• [What you have to do]: Your job is to write out each record exactly, leaving none out.

════════════════════

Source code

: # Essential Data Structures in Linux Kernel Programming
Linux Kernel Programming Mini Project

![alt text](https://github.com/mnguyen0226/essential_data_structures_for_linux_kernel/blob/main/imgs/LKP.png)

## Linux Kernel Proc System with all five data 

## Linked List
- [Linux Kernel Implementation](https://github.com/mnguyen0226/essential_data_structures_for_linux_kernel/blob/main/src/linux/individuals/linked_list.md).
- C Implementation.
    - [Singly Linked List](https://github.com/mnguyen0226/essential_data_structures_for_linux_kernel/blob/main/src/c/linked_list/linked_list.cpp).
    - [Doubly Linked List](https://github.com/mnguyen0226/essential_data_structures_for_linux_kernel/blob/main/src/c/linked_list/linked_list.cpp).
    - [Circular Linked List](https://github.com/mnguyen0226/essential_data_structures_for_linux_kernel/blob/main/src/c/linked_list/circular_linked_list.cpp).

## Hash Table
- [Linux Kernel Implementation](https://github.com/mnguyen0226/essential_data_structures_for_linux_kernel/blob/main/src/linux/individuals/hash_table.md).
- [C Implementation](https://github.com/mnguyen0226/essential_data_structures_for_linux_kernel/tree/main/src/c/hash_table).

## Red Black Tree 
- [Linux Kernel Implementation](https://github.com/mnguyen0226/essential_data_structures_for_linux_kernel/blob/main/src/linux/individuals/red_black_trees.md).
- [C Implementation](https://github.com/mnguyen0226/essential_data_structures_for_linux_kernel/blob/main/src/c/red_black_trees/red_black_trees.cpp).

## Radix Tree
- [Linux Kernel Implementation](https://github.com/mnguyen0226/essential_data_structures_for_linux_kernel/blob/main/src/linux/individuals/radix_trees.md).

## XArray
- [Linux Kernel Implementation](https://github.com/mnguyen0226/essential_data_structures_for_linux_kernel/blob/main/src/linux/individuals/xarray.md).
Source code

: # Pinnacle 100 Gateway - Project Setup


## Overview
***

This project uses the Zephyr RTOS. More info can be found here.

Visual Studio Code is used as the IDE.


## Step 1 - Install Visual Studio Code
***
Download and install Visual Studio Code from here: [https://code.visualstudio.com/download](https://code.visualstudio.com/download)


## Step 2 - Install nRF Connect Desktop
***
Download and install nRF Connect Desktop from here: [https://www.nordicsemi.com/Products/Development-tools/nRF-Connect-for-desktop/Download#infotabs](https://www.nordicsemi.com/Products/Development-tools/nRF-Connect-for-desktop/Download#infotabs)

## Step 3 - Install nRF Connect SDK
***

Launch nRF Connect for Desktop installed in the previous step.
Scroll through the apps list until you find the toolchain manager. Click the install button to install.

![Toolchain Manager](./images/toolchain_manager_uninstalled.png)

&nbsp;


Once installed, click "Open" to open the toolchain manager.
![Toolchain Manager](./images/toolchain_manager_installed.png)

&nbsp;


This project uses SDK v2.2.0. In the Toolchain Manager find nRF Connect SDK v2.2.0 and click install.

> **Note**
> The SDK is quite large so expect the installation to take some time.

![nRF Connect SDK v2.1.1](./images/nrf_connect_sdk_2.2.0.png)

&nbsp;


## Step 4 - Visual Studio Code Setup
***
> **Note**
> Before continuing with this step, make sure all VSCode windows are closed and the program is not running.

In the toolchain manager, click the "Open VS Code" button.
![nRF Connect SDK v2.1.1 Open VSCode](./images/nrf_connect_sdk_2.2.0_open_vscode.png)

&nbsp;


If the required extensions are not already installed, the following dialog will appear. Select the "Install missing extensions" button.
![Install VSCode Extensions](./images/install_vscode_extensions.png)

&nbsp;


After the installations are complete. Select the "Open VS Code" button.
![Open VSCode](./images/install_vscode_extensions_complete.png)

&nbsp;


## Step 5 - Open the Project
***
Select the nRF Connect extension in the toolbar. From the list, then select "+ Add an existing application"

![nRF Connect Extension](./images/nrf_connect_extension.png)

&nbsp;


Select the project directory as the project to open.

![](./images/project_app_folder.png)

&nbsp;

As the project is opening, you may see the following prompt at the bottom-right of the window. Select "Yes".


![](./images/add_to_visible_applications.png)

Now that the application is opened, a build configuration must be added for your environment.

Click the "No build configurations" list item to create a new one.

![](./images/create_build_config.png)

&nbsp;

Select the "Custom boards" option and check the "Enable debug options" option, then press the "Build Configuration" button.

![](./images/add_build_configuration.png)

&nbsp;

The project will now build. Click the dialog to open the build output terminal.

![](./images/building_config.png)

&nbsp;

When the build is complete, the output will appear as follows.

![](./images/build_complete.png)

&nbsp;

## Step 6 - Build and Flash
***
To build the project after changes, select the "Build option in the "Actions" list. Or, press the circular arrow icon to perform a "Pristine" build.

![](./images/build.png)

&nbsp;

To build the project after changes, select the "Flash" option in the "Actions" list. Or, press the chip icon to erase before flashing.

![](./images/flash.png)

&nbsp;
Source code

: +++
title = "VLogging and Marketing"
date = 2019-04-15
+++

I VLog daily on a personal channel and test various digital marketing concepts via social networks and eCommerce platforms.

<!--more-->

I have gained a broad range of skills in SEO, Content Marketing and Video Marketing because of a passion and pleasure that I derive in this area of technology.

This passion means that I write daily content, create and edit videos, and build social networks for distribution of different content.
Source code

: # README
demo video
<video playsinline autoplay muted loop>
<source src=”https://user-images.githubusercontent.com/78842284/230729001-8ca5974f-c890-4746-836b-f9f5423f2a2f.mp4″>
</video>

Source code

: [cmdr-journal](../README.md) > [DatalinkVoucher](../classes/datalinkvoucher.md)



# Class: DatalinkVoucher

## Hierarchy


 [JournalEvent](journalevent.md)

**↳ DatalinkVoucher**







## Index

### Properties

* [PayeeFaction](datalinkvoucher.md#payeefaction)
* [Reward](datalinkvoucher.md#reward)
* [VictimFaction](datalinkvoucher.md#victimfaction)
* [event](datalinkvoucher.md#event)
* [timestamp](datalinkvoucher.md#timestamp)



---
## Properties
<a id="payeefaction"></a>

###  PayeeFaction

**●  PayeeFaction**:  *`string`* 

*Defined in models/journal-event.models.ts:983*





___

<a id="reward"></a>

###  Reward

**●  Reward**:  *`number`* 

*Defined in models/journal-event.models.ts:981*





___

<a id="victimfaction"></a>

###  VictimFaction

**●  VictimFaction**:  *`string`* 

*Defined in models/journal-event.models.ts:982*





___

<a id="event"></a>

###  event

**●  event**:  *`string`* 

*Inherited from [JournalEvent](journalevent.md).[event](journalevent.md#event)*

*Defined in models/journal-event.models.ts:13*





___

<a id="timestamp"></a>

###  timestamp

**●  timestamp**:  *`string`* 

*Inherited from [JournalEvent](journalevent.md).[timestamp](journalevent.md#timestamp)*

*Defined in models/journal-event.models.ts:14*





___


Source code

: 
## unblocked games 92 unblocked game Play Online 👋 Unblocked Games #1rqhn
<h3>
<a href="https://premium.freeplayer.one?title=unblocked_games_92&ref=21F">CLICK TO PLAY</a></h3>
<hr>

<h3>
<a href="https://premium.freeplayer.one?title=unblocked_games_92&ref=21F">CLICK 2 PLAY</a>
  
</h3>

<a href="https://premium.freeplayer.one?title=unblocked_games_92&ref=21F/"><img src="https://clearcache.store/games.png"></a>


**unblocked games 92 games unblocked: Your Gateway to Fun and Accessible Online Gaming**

════════════════════

• [Answer below]:
Source code

: # Essential Data Structures in Linux Kernel Programming
Linux Kernel Programming Mini Project

![alt text](https://github.com/mnguyen0226/essential_data_structures_for_linux_kernel/blob/main/imgs/LKP.png)

## Linux Kernel Proc System with all five data 

## Linked List
- [Linux Kernel Implementation](https://github.com/mnguyen0226/essential_data_structures_for_linux_kernel/blob/main/src/linux/individuals/linked_list.md).
- C Implementation.
    - [Singly Linked List](https://github.com/mnguyen0226/essential_data_structures_for_linux_kernel/blob/main/src/c/linked_list/linked_list.cpp).
    - [Doubly Linked List](https://github.com/mnguyen0226/essential_data_structures_for_linux_kernel/blob/main/src/c/linked_list/linked_list.cpp).
    - [Circular Linked List](https://github.com/mnguyen0226/essential_data_structures_for_linux_kernel/blob/main/src/c/linked_list/circular_linked_list.cpp).

## Hash Table
- [Linux Kernel Implementation](https://github.com/mnguyen0226/essential_data_structures_for_linux_kernel/blob/main/src/linux/individuals/hash_table.md).
- [C Implementation](https://github.com/mnguyen0226/essential_data_structures_for_linux_kernel/tree/main/src/c/hash_table).

## Red Black Tree 
- [Linux Kernel Implementation](https://github.com/mnguyen0226/essential_data_structures_for_linux_kernel/blob/main/src/linux/individuals/red_black_trees.md).
- [C Implementation](https://github.com/mnguyen0226/essential_data_structures_for_linux_kernel/blob/main/src/c/red_black_trees/red_black_trees.cpp).

## Radix Tree
- [Linux Kernel Implementation](https://github.com/mnguyen0226/essential_data_structures_for_linux_kernel/blob/main/src/linux/individuals/radix_trees.md).

## XArray
- [Linux Kernel Implementation](https://github.com/mnguyen0226/essential_data_structures_for_linux_kernel/blob/main/src/linux/individuals/xarray.md).
Source code

: # Pinnacle 100 Gateway - Project Setup


## Overview
***

This project uses the Zephyr RTOS. More info can be found here.

Visual Studio Code is used as the IDE.


## Step 1 - Install Visual Studio Code
***
Download and install Visual Studio Code from here: [https://code.visualstudio.com/download](https://code.visualstudio.com/download)


## Step 2 - Install nRF Connect Desktop
***
Download and install nRF Connect Desktop from here: [https://www.nordicsemi.com/Products/Development-tools/nRF-Connect-for-desktop/Download#infotabs](https://www.nordicsemi.com/Products/Development-tools/nRF-Connect-for-desktop/Download#infotabs)

## Step 3 - Install nRF Connect SDK
***

Launch nRF Connect for Desktop installed in the previous step.
Scroll through the apps list until you find the toolchain manager. Click the install button to install.

![Toolchain Manager](./images/toolchain_manager_uninstalled.png)

&nbsp;


Once installed, click "Open" to open the toolchain manager.
![Toolchain Manager](./images/toolchain_manager_installed.png)

&nbsp;


This project uses SDK v2.2.0. In the Toolchain Manager find nRF Connect SDK v2.2.0 and click install.

> **Note**
> The SDK is quite large so expect the installation to take some time.

![nRF Connect SDK v2.1.1](./images/nrf_connect_sdk_2.2.0.png)

&nbsp;


## Step 4 - Visual Studio Code Setup
***
> **Note**
> Before continuing with this step, make sure all VSCode windows are closed and the program is not running.

In the toolchain manager, click the "Open VS Code" button.
![nRF Connect SDK v2.1.1 Open VSCode](./images/nrf_connect_sdk_2.2.0_open_vscode.png)

&nbsp;


If the required extensions are not already installed, the following dialog will appear. Select the "Install missing extensions" button.
![Install VSCode Extensions](./images/install_vscode_extensions.png)

&nbsp;


After the installations are complete. Select the "Open VS Code" button.
![Open VSCode](./images/install_vscode_extensions_complete.png)

&nbsp;


## Step 5 - Open the Project
***
Select the nRF Connect extension in the toolbar. From the list, then select "+ Add an existing application"

![nRF Connect Extension](./images/nrf_connect_extension.png)

&nbsp;


Select the project directory as the project to open.

![](./images/project_app_folder.png)

&nbsp;

As the project is opening, you may see the following prompt at the bottom-right of the window. Select "Yes".


![](./images/add_to_visible_applications.png)

Now that the application is opened, a build configuration must be added for your environment.

Click the "No build configurations" list item to create a new one.

![](./images/create_build_config.png)

&nbsp;

Select the "Custom boards" option and check the "Enable debug options" option, then press the "Build Configuration" button.

![](./images/add_build_configuration.png)

&nbsp;

The project will now build. Click the dialog to open the build output terminal.

![](./images/building_config.png)

&nbsp;

When the build is complete, the output will appear as follows.

![](./images/build_complete.png)

&nbsp;

## Step 6 - Build and Flash
***
To build the project after changes, select the "Build option in the "Actions" list. Or, press the circular arrow icon to perform a "Pristine" build.

![](./images/build.png)

&nbsp;

To build the project after changes, select the "Flash" option in the "Actions" list. Or, press the chip icon to erase before flashing.

![](./images/flash.png)

&nbsp;
Source code

: +++
title = "VLogging and Marketing"
date = 2019-04-15
+++

I VLog daily on a personal channel and test various digital marketing concepts via social networks and eCommerce platforms.

<!--more-->

I have gained a broad range of skills in SEO, Content Marketing and Video Marketing because of a passion and pleasure that I derive in this area of technology.

This passion means that I write daily content, create and edit videos, and build social networks for distribution of different content.
Source code

: # README
demo video
<video playsinline autoplay muted loop>
<source src=”https://user-images.githubusercontent.com/78842284/230729001-8ca5974f-c890-4746-836b-f9f5423f2a2f.mp4″>
</video>

Source code

: [cmdr-journal](../README.md) > [DatalinkVoucher](../classes/datalinkvoucher.md)



# Class: DatalinkVoucher

## Hierarchy


 [JournalEvent](journalevent.md)

**↳ DatalinkVoucher**







## Index

### Properties

* [PayeeFaction](datalinkvoucher.md#payeefaction)
* [Reward](datalinkvoucher.md#reward)
* [VictimFaction](datalinkvoucher.md#victimfaction)
* [event](datalinkvoucher.md#event)
* [timestamp](datalinkvoucher.md#timestamp)



---
## Properties
<a id="payeefaction"></a>

###  PayeeFaction

**●  PayeeFaction**:  *`string`* 

*Defined in models/journal-event.models.ts:983*





___

<a id="reward"></a>

###  Reward

**●  Reward**:  *`number`* 

*Defined in models/journal-event.models.ts:981*





___

<a id="victimfaction"></a>

###  VictimFaction

**●  VictimFaction**:  *`string`* 

*Defined in models/journal-event.models.ts:982*





___

<a id="event"></a>

###  event

**●  event**:  *`string`* 

*Inherited from [JournalEvent](journalevent.md).[event](journalevent.md#event)*

*Defined in models/journal-event.models.ts:13*





___

<a id="timestamp"></a>

###  timestamp

**●  timestamp**:  *`string`* 

*Inherited from [JournalEvent](journalevent.md).[timestamp](journalevent.md#timestamp)*

*Defined in models/journal-event.models.ts:14*





___


Source code

: 
## unblocked games 92 unblocked game Play Online 👋 Unblocked Games #1rqhn
<h3>
<a href="https://premium.freeplayer.one?title=unblocked_games_92&ref=21F">CLICK TO PLAY</a></h3>
<hr>

<h3>
<a href="https://premium.freeplayer.one?title=unblocked_games_92&ref=21F">CLICK 2 PLAY</a>
  
</h3>

<a href="https://premium.freeplayer.one?title=unblocked_games_92&ref=21F/"><img src="https://clearcache.store/games.png"></a>


**unblocked games 92 games unblocked: Your Gateway to Fun and Accessible Online Gaming**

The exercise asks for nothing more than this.